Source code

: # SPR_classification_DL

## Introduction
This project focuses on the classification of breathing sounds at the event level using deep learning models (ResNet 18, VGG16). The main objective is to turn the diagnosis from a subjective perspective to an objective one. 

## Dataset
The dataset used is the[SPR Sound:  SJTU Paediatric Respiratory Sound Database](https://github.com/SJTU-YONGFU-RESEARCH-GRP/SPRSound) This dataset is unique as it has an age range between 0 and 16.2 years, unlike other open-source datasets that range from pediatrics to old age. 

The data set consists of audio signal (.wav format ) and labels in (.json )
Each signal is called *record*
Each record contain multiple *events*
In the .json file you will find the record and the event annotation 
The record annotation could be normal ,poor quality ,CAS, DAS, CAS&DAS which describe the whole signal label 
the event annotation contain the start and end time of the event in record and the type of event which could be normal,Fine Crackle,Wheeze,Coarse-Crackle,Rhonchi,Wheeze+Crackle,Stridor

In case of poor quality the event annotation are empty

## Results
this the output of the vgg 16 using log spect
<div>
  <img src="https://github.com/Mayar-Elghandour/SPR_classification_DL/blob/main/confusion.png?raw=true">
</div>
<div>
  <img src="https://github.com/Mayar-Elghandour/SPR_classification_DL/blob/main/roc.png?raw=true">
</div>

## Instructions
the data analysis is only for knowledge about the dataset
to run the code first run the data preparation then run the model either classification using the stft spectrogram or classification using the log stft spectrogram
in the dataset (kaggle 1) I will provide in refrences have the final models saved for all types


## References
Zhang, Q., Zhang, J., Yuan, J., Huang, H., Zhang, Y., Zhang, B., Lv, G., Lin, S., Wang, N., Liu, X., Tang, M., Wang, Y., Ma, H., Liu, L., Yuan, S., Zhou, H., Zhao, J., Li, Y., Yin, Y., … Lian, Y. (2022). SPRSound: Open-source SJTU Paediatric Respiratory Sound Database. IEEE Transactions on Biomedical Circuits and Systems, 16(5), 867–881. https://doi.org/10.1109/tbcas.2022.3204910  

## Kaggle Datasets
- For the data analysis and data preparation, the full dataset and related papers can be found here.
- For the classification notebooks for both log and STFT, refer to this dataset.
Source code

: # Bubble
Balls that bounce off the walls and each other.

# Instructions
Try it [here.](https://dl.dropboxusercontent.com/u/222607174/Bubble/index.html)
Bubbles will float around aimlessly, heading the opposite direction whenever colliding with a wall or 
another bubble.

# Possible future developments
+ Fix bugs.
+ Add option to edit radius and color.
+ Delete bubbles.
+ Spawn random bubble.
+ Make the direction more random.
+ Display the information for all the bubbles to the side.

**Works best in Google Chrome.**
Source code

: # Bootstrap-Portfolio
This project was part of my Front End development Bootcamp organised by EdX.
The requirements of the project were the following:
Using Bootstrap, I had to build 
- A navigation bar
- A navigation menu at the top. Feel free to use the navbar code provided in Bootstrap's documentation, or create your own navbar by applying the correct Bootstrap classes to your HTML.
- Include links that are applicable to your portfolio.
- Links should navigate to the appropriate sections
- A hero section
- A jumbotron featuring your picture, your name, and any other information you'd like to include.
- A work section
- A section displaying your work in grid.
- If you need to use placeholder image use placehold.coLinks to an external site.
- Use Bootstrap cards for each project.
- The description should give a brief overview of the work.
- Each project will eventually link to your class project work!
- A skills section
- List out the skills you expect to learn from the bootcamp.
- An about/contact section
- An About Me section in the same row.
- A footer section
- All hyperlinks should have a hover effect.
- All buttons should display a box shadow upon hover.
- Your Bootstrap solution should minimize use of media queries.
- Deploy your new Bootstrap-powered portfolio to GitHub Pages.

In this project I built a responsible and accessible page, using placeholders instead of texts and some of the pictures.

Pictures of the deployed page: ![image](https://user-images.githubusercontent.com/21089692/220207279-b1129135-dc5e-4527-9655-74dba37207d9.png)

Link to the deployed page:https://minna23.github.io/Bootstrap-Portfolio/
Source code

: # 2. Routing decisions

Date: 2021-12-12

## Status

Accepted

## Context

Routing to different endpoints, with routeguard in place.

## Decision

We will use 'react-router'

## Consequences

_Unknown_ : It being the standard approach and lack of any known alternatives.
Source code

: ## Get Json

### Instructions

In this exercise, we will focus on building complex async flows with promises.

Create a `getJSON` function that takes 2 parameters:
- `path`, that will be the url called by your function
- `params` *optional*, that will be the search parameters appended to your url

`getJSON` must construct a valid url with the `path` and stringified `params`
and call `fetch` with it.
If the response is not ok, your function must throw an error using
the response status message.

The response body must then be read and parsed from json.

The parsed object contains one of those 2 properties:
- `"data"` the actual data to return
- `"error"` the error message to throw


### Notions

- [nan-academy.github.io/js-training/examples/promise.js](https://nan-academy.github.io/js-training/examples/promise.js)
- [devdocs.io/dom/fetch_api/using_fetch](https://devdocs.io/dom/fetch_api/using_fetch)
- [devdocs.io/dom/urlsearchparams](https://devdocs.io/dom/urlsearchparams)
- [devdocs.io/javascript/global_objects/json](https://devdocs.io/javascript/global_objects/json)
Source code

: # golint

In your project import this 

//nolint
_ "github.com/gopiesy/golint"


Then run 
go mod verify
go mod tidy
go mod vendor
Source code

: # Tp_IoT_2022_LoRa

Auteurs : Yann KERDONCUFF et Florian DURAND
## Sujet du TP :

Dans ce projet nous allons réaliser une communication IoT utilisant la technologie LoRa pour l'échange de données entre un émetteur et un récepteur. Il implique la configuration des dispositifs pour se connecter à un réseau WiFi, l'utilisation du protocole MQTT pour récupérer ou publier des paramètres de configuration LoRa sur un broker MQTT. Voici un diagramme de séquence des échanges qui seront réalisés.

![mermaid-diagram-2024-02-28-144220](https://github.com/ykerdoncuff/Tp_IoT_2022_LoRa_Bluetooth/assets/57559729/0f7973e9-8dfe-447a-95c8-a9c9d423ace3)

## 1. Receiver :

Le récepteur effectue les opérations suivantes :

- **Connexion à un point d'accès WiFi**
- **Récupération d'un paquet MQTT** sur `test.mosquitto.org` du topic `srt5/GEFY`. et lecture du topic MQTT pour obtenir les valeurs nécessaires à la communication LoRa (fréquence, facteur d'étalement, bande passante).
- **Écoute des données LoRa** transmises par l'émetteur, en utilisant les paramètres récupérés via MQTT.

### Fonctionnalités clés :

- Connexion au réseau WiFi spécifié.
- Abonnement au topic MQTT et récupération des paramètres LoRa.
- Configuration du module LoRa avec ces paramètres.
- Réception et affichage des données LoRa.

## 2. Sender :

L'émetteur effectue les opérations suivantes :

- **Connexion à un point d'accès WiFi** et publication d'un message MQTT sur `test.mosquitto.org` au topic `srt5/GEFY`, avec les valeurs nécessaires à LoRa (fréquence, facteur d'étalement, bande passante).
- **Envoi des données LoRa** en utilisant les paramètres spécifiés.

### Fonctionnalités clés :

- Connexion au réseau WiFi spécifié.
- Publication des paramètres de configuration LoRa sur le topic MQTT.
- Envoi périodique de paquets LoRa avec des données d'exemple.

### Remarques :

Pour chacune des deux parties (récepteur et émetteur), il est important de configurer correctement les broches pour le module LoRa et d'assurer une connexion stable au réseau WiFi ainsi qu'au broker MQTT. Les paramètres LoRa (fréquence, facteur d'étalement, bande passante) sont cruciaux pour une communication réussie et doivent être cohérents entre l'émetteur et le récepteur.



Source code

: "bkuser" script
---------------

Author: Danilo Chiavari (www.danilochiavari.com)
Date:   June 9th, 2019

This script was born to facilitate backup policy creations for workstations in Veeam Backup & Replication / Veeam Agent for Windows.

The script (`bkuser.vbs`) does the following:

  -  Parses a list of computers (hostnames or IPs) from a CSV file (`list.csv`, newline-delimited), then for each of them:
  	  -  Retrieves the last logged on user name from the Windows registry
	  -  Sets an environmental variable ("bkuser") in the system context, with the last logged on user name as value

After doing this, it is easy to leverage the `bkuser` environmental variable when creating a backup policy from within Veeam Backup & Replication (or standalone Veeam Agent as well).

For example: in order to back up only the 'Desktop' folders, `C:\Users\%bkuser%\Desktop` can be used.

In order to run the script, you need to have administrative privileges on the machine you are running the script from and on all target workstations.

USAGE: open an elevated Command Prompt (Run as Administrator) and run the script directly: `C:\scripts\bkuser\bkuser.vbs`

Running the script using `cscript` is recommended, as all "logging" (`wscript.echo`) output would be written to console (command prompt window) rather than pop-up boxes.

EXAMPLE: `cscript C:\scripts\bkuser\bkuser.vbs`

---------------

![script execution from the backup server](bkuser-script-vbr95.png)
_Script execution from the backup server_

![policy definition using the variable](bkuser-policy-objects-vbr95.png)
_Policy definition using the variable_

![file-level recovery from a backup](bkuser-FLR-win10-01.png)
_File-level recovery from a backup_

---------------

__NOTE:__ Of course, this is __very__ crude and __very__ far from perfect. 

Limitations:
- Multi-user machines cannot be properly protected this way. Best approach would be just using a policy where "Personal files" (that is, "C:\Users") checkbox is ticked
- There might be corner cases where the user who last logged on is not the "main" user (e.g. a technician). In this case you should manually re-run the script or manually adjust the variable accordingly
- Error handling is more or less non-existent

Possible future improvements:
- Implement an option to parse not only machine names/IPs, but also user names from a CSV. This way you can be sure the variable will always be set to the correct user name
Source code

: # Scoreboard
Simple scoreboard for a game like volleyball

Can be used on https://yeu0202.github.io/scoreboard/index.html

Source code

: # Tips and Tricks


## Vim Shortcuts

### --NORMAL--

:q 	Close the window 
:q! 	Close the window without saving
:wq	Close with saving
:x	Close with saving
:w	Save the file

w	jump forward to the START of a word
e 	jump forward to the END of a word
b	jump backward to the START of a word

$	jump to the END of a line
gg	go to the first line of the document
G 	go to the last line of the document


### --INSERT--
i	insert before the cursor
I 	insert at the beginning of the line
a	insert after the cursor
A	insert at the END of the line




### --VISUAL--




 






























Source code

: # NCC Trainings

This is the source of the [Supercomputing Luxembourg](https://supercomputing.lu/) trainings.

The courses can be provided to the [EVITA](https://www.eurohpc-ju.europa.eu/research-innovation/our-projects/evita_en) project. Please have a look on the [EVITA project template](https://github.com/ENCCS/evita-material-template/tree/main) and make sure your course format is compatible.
══════════════════════════════
### What the task requires:
Output the line containing "END of a word" and all lines after it to the end of the records, exactly as given.

### Exercise solution:
e 	jump forward to the END of a word
b	jump backward to the START of a word

$	jump to the END of a line
gg	go to the first line of the document
G 	go to the last line of the document


### --INSERT--
i	insert before the cursor
I 	insert at the beginning of the line
a	insert after the cursor
A	insert at the END of the line




### --VISUAL--




 






























Source code

: # NCC Trainings

This is the source of the [Supercomputing Luxembourg](https://supercomputing.lu/) trainings.

The courses can be provided to the [EVITA](https://www.eurohpc-ju.europa.eu/research-innovation/our-projects/evita_en) project. Please have a look on the [EVITA project template](https://github.com/ENCCS/evita-material-template/tree/main) and make sure your course format is compatible.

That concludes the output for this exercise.